Bu arada gitar uzun süre drop C gibi düşük akort ayarlarında tutulacaksa daha önceden de yazılan hesaplar işin içine giriyor. Mantık aslında basit, teli gevşettikçe sapa binen kuvvet azalacak. Teller loose olacak, salınım miktarı artacak. Cızırtılar, cozurtular daha fazla olacak. Truss rodu germek de belli bir noktaya kadar bu gerilim düşmesine cevap verebilecektir. Bunu dengelemek için yüksek gauge tel takımları kullanmak gerekli. Bunun için de özellikle eşik ayarı gibi başka ayarlar işin içine giriyor. Hele ki FR köprülü gitar sahipleri tecrübelerinden bolca bahsetmiş zaten. Mantık basit ama uygulamak da zor. Bir kere bu işe girişildi mi zırp pırt dönmek de yine kolay iş değil. İşte bu noktada merhaba yeni gitar.
Bu arada gitar sapını sadece öne arkaya hareket eder diye de düşünmemek gerekli, 6 telin ortasından pivot alırsanız ince 3 tel, kalın 3 tele karşı da bir kuvvet uyguluyor diyebiliriz. Belki tellerin gerginliği düzgün olmadan saklandığından, belki de sıcaklık ve nem koşulları yüzünden twist olmuş saplar da piyasada mevcut. Ancak tamiri de mümkün.

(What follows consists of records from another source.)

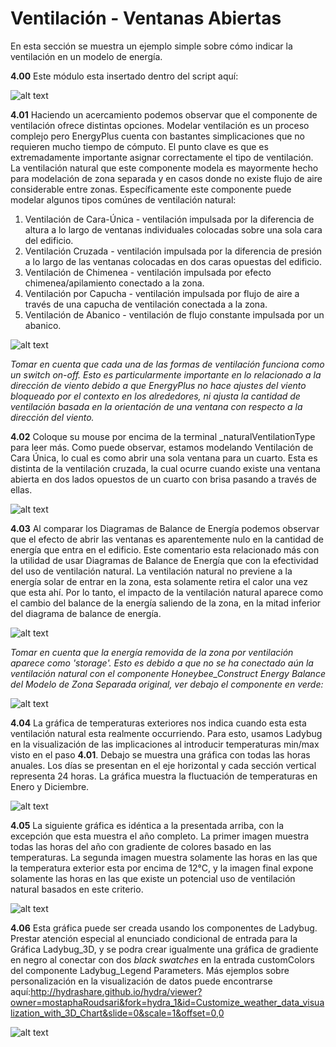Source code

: # Ventilación - Ventanas Abiertas

En esta sección se muestra un ejemplo simple sobre cómo indicar la ventilación en un modelo de energía.

**4.00** Este módulo esta insertado dentro del script aquí:

![alt text](https://user-images.githubusercontent.com/44324576/52432381-96222c00-2b0a-11e9-9107-22d6dc01e8b9.png)

**4.01** Haciendo un acercamiento podemos observar que el componente de ventilación ofrece distintas opciones. Modelar ventilación es un proceso complejo pero EnergyPlus cuenta con bastantes simplicaciones que no requieren mucho tiempo de cómputo. El punto clave es que es extremadamente importante asignar correctamente el tipo de ventilación. La ventilación natural que este componente modela es mayormente hecho para modelación de zona separada y en casos donde no existe flujo de aire considerable entre zonas. Específicamente este componente puede modelar algunos tipos comúnes de ventilación natural:

  1. Ventilación de Cara-Única - ventilación impulsada por la diferencia de altura a lo largo de ventanas individuales colocadas sobre una sola cara del edificio.
  2. Ventilación Cruzada - ventilación impulsada por la diferencia de presión a lo largo de las ventanas colocadas en dos caras opuestas del edificio.
  3. Ventilación de Chimenea - ventilación impulsada por efecto chimenea/apilamiento conectado a la zona.
  4. Ventilación por Capucha - ventilación impulsada por flujo de aire a través de una capucha de ventilación conectada a la zona.
  5. Ventilación de Abanico -  ventilación de flujo constante impulsada por un abanico.
  
  ![alt text](https://user-images.githubusercontent.com/44324576/52433831-47769100-2b0e-11e9-90d8-bb75513e89b4.png)

*Tomar en cuenta que cada una de las formas de ventilación funciona como un switch on-off. Esto es particularmente importante en lo relacionado a la dirección de viento debido a que EnergyPlus no hace ajustes del viento bloqueado por el contexto en los alrededores, ni ajusta la cantidad de ventilación basada en la orientación de una ventana con respecto a la dirección del viento.* 

**4.02** Coloque su mouse por encima de la terminal _naturalVentilationType para leer más. Como puede observar, estamos modelando Ventilación de Cara Única, lo cual es como abrir una sola ventana para un cuarto. Esta es distinta de la ventilación cruzada, la cual ocurre cuando existe una ventana abierta en dos lados opuestos de un cuarto con brisa pasando a través de ellas. 

![alt text](https://user-images.githubusercontent.com/44324576/52435631-a1795580-2b12-11e9-9fd8-ca989490c835.jpg)

**4.03** Al comparar los Diagramas de Balance de Energía podemos observar que el efecto de abrir las ventanas es aparentemente nulo en la cantidad de energía que entra en el edificio. Este comentario esta relacionado más con la utilidad de usar Diagramas de Balance de Energía que con la efectividad del uso de ventilación natural. La ventilación natural no previene a la energía solar de entrar en la zona, esta solamente retira el calor una vez que esta ahí. Por lo tanto, el impacto de la ventilación natural aparece como el cambio del balance de la energía saliendo de la zona, en la mitad inferior del diagrama de balance de energía.

![alt text](https://user-images.githubusercontent.com/44324576/52435462-3465c000-2b12-11e9-98e4-19c909b93399.gif)

*Tomar en cuenta que la energía removida de la zona por ventilación aparece como 'storage'. Esto es debido a que no se ha conectado aún la ventilación natural con el componente Honeybee_Construct Energy Balance del Modelo de Zona Separada original, ver debajo el componente en verde:*

![alt text](https://user-images.githubusercontent.com/44324576/52437574-852be780-2b17-11e9-9432-f299c91472c9.jpg)

**4.04** La gráfica de temperaturas exteriores nos indica cuando esta esta ventilación natural esta realmente occurriendo. Para esto, usamos Ladybug en la visualización de las implicaciones al introducir temperaturas min/max visto en el paso **4.01**. Debajo se muestra una gráfica con todas las horas anuales. Los días se presentan en el eje horizontal y cada sección vertical representa 24 horas. La gráfica muestra la fluctuación de temperaturas en Enero y Diciembre.

![alt text](https://user-images.githubusercontent.com/44324576/52436054-89560600-2b13-11e9-8087-304579af9e2b.jpg)

**4.05** La siguiente gráfica es idéntica a la presentada arriba, con la excepción que esta muestra el año completo. La primer imagen muestra todas las horas del año con gradiente de colores basado en las temperaturas. La segunda imagen muestra solamente las horas en las que la temperatura exterior esta por encima de 12°C, y la imagen final expone solamente las horas en las que existe un potencial uso de ventilación natural basados en este criterio.

![alt text](https://user-images.githubusercontent.com/44324576/52436707-3f6e1f80-2b15-11e9-8004-bf9d1a382078.gif)

**4.06** Esta gráfica puede ser creada usando los componentes de Ladybug. Prestar atención especial al enunciado condicional de entrada para la Gráfica Ladybug_3D, y se podra crear igualmente una gráfica de gradiente en negro al conectar con dos *black swatches* en la entrada customColors del componente Ladybug_Legend Parameters. Más ejemplos sobre personalización en la visualización de datos puede encontrarse aquí:http://hydrashare.github.io/hydra/viewer?owner=mostaphaRoudsari&fork=hydra_1&id=Customize_weather_data_visualization_with_3D_Chart&slide=0&scale=1&offset=0,0

![alt text](https://user-images.githubusercontent.com/44324576/52436944-e783e880-2b15-11e9-8cc5-8ea4f309681c.png)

Özetle farklı akort düzenlerini kısa süreli olarak ben de kullanıyorum. Çalmadığım zaman ise gitarı sürekli standart akort düzeninde bırakıyorum. Bu şekilde kullanmanın şimdilik bir zararını görmedim. Herhangi bir yıpranma ibaresi de yok. Olacağını da sanmıyorum. Yine de ufak drop tuninglere böyle geçişlerin gitara bir zararı var mı, yok mu merak ettim, bir ara araştırırım. Bir sonuç bulursam paylaşırım.